I saw very little productive discussion happening in Atlanta in the vast majority of working group meetings which I attended. True, there were times when people queued up at the microphones. (though that's actually a pretty inefficient way to have a discussion.) The vast majority of the time in nearly every session I attended was occupied by speakers standing at the front of room in front of a screen of mostly text, and a room full of people who were mostly not paying attention.

(and when people did try to discuss things, the chairs kept trying to cut the lines short because they had more PRESENTATIONS to get through....arrgh.)

Of course I'd encourage speakers to make available for download summaries of the material to be discussed in advance of the meeting, for the benefit of non-native English speakers and others. PowerPoint (or better, PDF of material prepared in PowerPoint) seems like a reasonable format for that.

the reflexive reference to a particular tool isn't a helpful point of this discussion imho...

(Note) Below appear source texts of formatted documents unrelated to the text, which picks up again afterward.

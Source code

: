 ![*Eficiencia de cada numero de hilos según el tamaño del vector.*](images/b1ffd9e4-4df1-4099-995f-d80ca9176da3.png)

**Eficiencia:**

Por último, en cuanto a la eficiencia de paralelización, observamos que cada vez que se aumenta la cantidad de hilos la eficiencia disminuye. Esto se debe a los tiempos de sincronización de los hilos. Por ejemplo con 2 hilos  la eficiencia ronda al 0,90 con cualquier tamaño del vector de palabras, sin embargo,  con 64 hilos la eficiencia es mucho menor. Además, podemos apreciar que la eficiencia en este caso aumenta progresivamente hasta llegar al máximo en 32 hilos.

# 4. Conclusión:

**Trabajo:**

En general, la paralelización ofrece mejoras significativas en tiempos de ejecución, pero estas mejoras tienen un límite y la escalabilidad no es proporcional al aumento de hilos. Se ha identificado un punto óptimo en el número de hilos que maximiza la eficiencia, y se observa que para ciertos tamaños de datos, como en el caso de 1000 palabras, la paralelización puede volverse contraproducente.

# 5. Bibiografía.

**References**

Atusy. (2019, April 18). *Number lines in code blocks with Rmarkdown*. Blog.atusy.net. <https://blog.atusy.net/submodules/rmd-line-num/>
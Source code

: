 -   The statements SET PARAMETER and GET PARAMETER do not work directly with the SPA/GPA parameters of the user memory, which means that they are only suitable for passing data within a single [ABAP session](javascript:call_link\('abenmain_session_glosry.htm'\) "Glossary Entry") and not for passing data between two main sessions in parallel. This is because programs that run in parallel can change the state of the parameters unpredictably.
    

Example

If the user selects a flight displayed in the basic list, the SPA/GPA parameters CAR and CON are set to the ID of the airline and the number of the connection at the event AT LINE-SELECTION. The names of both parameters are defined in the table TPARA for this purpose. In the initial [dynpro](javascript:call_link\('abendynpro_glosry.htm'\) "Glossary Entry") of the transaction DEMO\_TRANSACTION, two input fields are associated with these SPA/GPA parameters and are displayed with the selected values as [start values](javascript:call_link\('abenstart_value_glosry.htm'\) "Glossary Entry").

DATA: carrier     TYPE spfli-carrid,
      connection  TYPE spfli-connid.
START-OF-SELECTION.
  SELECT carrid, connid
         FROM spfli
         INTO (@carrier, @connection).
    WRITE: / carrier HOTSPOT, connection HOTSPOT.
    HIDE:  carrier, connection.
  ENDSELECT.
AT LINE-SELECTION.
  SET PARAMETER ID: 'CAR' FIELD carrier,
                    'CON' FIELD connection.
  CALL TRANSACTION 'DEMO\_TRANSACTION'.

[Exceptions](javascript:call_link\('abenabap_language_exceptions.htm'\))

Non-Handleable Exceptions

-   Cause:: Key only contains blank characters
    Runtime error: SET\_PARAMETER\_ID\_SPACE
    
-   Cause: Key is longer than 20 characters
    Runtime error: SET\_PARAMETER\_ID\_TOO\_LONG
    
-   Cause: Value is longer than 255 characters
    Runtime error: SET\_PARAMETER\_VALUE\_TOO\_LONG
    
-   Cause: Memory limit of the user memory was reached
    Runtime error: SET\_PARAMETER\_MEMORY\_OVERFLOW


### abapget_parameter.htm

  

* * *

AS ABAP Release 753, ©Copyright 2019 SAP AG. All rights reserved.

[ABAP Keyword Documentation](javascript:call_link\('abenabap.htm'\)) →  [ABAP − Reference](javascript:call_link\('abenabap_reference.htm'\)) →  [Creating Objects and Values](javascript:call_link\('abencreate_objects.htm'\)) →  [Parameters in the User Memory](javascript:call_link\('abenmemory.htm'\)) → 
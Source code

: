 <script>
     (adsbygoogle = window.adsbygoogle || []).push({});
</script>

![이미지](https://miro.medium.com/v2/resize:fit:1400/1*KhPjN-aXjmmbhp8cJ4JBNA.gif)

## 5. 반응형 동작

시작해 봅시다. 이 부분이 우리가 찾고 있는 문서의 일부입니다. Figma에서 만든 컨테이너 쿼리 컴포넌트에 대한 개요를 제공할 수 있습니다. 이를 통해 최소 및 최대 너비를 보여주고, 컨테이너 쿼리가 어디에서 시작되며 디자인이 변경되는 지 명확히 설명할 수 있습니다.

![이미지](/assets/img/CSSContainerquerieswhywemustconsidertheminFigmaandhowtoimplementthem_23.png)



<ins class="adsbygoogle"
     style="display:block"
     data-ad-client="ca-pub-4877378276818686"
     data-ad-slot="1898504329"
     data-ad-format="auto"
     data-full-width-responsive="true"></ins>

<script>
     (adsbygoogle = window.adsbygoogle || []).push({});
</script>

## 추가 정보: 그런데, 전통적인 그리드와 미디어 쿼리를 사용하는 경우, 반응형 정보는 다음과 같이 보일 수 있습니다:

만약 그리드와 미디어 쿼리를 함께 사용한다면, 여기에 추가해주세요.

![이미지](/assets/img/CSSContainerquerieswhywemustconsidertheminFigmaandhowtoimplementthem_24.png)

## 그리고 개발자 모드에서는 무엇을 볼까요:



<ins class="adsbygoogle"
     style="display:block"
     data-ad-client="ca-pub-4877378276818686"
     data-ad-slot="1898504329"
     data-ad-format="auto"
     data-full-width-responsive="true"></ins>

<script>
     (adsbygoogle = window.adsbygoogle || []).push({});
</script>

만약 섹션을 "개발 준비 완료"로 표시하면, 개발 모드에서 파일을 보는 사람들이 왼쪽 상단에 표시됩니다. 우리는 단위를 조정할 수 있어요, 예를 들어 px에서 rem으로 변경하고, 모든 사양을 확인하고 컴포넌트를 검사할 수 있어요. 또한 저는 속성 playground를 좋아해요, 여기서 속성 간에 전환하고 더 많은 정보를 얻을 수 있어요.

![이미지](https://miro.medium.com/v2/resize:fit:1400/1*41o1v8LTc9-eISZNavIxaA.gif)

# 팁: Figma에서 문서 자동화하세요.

I think people understand that I'm not talking specifically about a particular tool for creating presentations. It doesn't matter which tool you use, the problem is the notion that meeting time should consist primarily (or even significantly) of presenters standing in front of a screen on which mostly-text is being displayed, and the content of what is being said closely corresponds to what is on the screen. A related problem is that people are paying attention to the words on the screen which is distracting them from what is actually being said. And because the bitrate of the information being presented is low, people tend to not pay much attention anyway, and they tend do things that further distract from the meeting.

"PowerPoint" is just a convenient one-word shorthand for this phenomenon. The problem isn't the specific tool that's being used, but the phenomenon almost inherently comes with use of PowerPoint or any of several similar tools. And everybody has seen it happen and associates it with the word PowerPoint.

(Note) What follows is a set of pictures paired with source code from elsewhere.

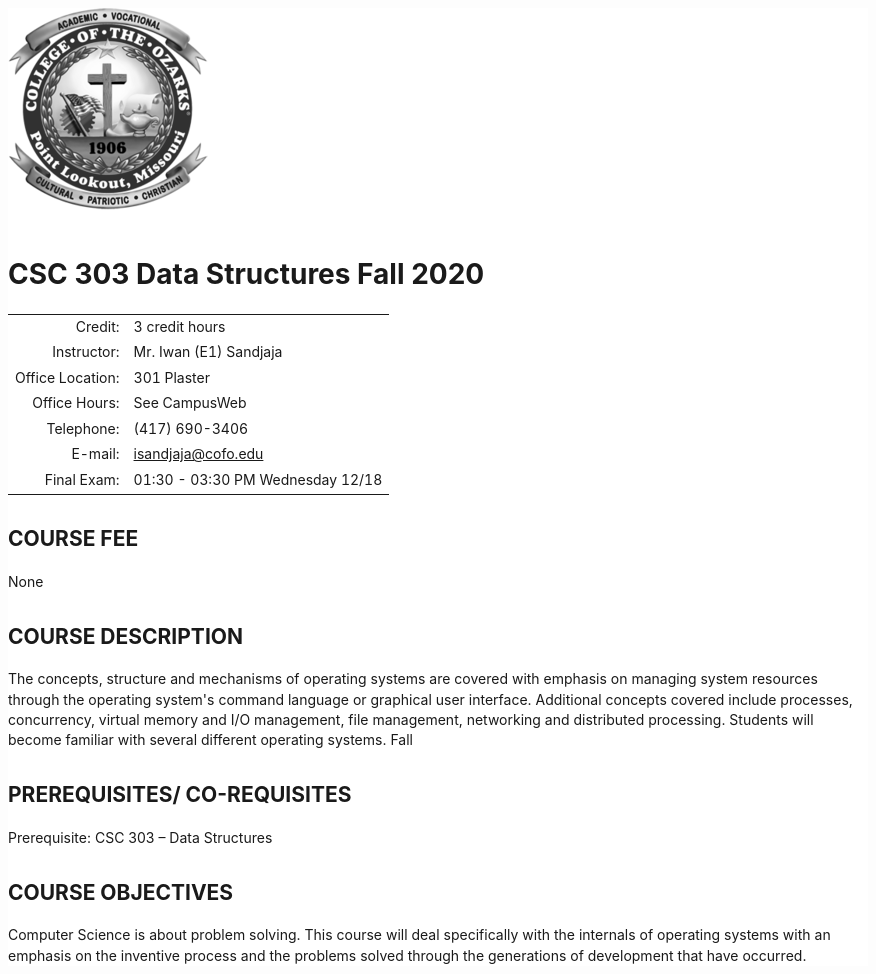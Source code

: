![](./cofo.png)

# CSC 303 Data Structures Fall 2020 

|    |    |
|---:|:---|
|Credit: | 3 credit hours |
|Instructor: | Mr. Iwan (E1) Sandjaja |
|Office Location: | 301 Plaster |
|Office Hours: | See CampusWeb |
|Telephone: | (417) 690-3406 |
|E-mail: | isandjaja@cofo.edu |
|Final Exam: | 01:30 - 03:30 PM Wednesday 12/18 |


## COURSE FEE
None


## COURSE DESCRIPTION
The concepts, structure and mechanisms of operating systems are covered with emphasis on managing system resources through the operating system's command language or graphical user interface. Additional concepts covered include processes, concurrency, virtual memory and I/O management, file management, networking and distributed processing. Students will become familiar with several different operating systems. Fall


## PREREQUISITES/ CO-REQUISITES
Prerequisite: CSC 303 – Data Structures


## COURSE OBJECTIVES
Computer Science is about problem solving. This course will deal specifically with the internals of operating systems with an emphasis on the inventive process and the problems solved through the generations of development that have occurred.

What matters is that a lot of meeting time is being wasted by filling it up with presentations, and by trying to have discussions using media and techniques and habits that are better suited for presentations. (though the idea that PowerPoint and similar tools even help to facilitate good presentations is itself pretty dubious.)

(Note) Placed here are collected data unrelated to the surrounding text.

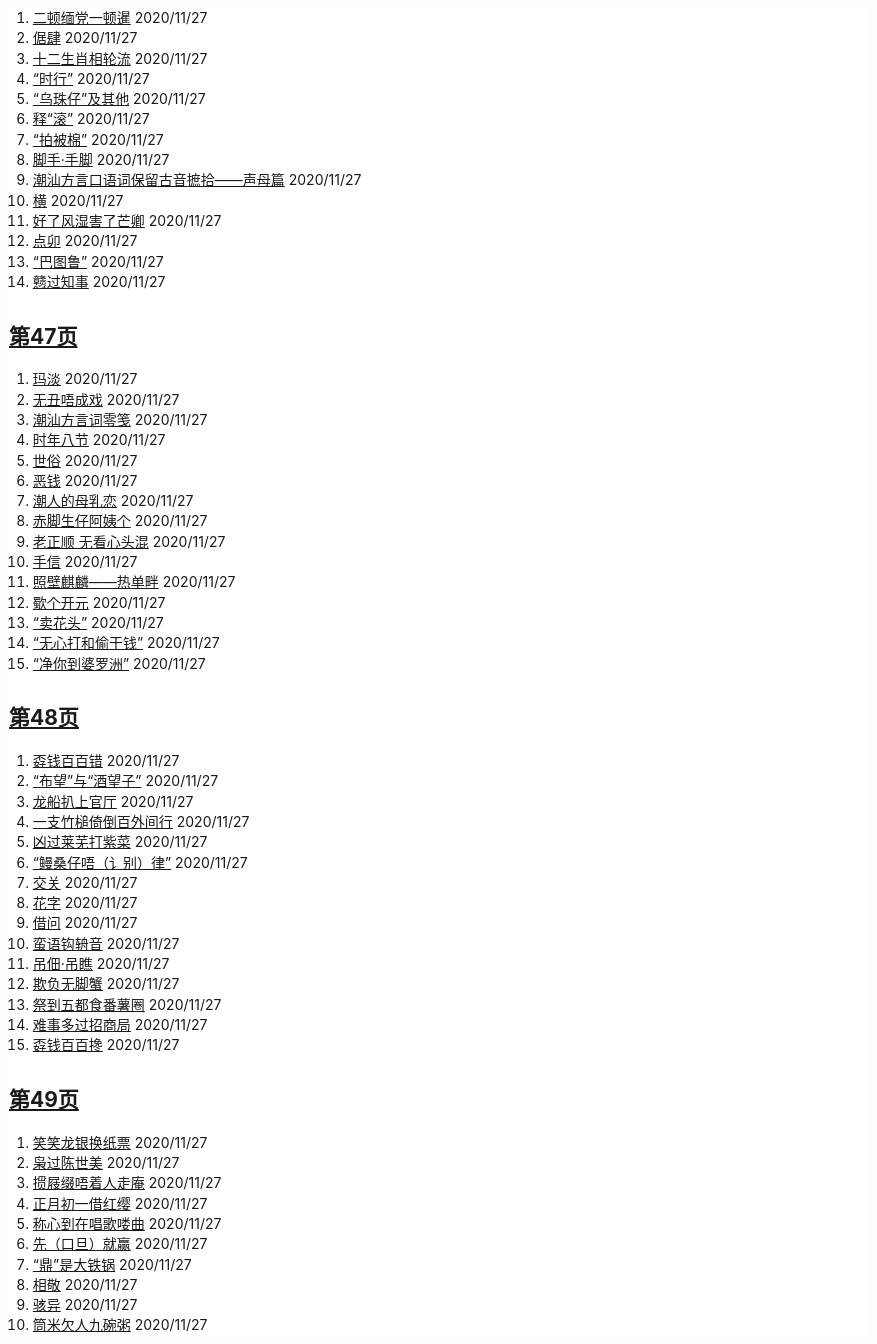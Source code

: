 1. [二顿缅党一顿暹](http://chaofeng.stlib.net/information/156379) 2020/11/27
1. [倨肆](http://chaofeng.stlib.net/information/156380) 2020/11/27
1. [十二生肖相轮流](http://chaofeng.stlib.net/information/156381) 2020/11/27
1. [“时行”](http://chaofeng.stlib.net/information/156382) 2020/11/27
1. [“乌珠仔”及其他](http://chaofeng.stlib.net/information/156383) 2020/11/27
1. [释“滚”](http://chaofeng.stlib.net/information/156384) 2020/11/27
1. [“拍被棉”](http://chaofeng.stlib.net/information/156374) 2020/11/27
1. [脚手·手脚](http://chaofeng.stlib.net/information/156375) 2020/11/27
1. [潮汕方言口语词保留古音摭拾——声母篇](http://chaofeng.stlib.net/information/156376) 2020/11/27
1. [横](http://chaofeng.stlib.net/information/156377) 2020/11/27
1. [好了风湿害了芒卿](http://chaofeng.stlib.net/information/156378) 2020/11/27
1. [点卯](http://chaofeng.stlib.net/information/156369) 2020/11/27
1. [“巴图鲁”](http://chaofeng.stlib.net/information/156370) 2020/11/27
1. [戆过知事](http://chaofeng.stlib.net/information/156371) 2020/11/27
## [第47页](http://chaofeng.stlib.net/category/333?page=47&keyWord=)
1. [玛淡](http://chaofeng.stlib.net/information/156372) 2020/11/27
1. [无丑唔成戏](http://chaofeng.stlib.net/information/156373) 2020/11/27
1. [潮汕方言词零笺](http://chaofeng.stlib.net/information/156366) 2020/11/27
1. [时年八节](http://chaofeng.stlib.net/information/156367) 2020/11/27
1. [世俗](http://chaofeng.stlib.net/information/156368) 2020/11/27
1. [恶钱](http://chaofeng.stlib.net/information/156361) 2020/11/27
1. [潮人的母乳恋](http://chaofeng.stlib.net/information/156362) 2020/11/27
1. [赤脚生仔阿姨个](http://chaofeng.stlib.net/information/156363) 2020/11/27
1. [老正顺 无看心头混](http://chaofeng.stlib.net/information/156364) 2020/11/27
1. [手信](http://chaofeng.stlib.net/information/156365) 2020/11/27
1. [照壁麒麟——热单畔](http://chaofeng.stlib.net/information/156355) 2020/11/27
1. [歜个开元](http://chaofeng.stlib.net/information/156356) 2020/11/27
1. [“卖花头”](http://chaofeng.stlib.net/information/156357) 2020/11/27
1. [“无心打和偷干钱”](http://chaofeng.stlib.net/information/156358) 2020/11/27
1. [“净你到婆罗洲”](http://chaofeng.stlib.net/information/156359) 2020/11/27
## [第48页](http://chaofeng.stlib.net/category/333?page=48&keyWord=)
1. [孬钱百百错](http://chaofeng.stlib.net/information/156360) 2020/11/27
1. [“布望”与“酒望子”](http://chaofeng.stlib.net/information/156350) 2020/11/27
1. [龙船扒上官厅](http://chaofeng.stlib.net/information/156351) 2020/11/27
1. [一支竹槌倚倒百外间行](http://chaofeng.stlib.net/information/156352) 2020/11/27
1. [凶过莱芜打紫菜](http://chaofeng.stlib.net/information/156353) 2020/11/27
1. [“鳗桑仔唔（讠别）律”](http://chaofeng.stlib.net/information/156354) 2020/11/27
1. [交关](http://chaofeng.stlib.net/information/156345) 2020/11/27
1. [花字](http://chaofeng.stlib.net/information/156346) 2020/11/27
1. [借问](http://chaofeng.stlib.net/information/156347) 2020/11/27
1. [蛮语钩辀音](http://chaofeng.stlib.net/information/156348) 2020/11/27
1. [吊佃·吊瞧](http://chaofeng.stlib.net/information/156349) 2020/11/27
1. [欺负无脚蟹](http://chaofeng.stlib.net/information/156340) 2020/11/27
1. [祭到五都食番薯圈](http://chaofeng.stlib.net/information/156341) 2020/11/27
1. [难事多过招商局](http://chaofeng.stlib.net/information/156342) 2020/11/27
1. [孬钱百百搀](http://chaofeng.stlib.net/information/156343) 2020/11/27
## [第49页](http://chaofeng.stlib.net/category/333?page=49&keyWord=)
1. [笑笑龙银换纸票](http://chaofeng.stlib.net/information/156344) 2020/11/27
1. [枭过陈世美](http://chaofeng.stlib.net/information/156334) 2020/11/27
1. [掼屐缀唔着人走庵](http://chaofeng.stlib.net/information/156335) 2020/11/27
1. [正月初一借红缨](http://chaofeng.stlib.net/information/156336) 2020/11/27
1. [称心到在唱歌喽曲](http://chaofeng.stlib.net/information/156337) 2020/11/27
1. [先（口旦）就赢](http://chaofeng.stlib.net/information/156338) 2020/11/27
1. [“鼎”是大铁锅](http://chaofeng.stlib.net/information/156339) 2020/11/27
1. [相敬](http://chaofeng.stlib.net/information/156329) 2020/11/27
1. [骇异](http://chaofeng.stlib.net/information/156330) 2020/11/27
1. [筒米欠人九碗粥](http://chaofeng.stlib.net/information/156331) 2020/11/27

I also think it would be quite helpful to arrange for the topics discussed and points raised in the discussion to be displayed in the room in real time, as they are typed. This would provide non-native speakers with visuals similar to what they see now with PowerPoint, but without the undesirable side-effect of coercing discussion time into presentations. This would also reinforce the need for a minute-taker and help to keep the minute-takers honest.
This is a meeting workflow change, I can think of several ways to approach it. as with note taking, jabber scribing and managing remote participants it requires someone to do the work (though it may overlap with one of the other activities).

Of course. And I'm not set on a particular approach; I just want to facilitate more effective discussion (and in a way that tries to accommodate those who have trouble understanding the speakers).

But I do suspect that somehow the job of typing something that appears immediately on the screen, might be more appealing than the job of taking minutes or being a Jabber scribe. If one person typing could do an adequate job of all of the above, that would be nice, as we'd need fewer volunteers.

(I doubt that PowerPoint is the best tool for this purpose, since it would be highly desirable to convey the same information, at the same time, to remote participants.)

it would be helpful abstract the tool dicussion away from particular applications, at the heart of the problem, is not which text/media formatting application is used.
I don't think you can completely divorce the discussion from mention of these tools and still have a useful discussion.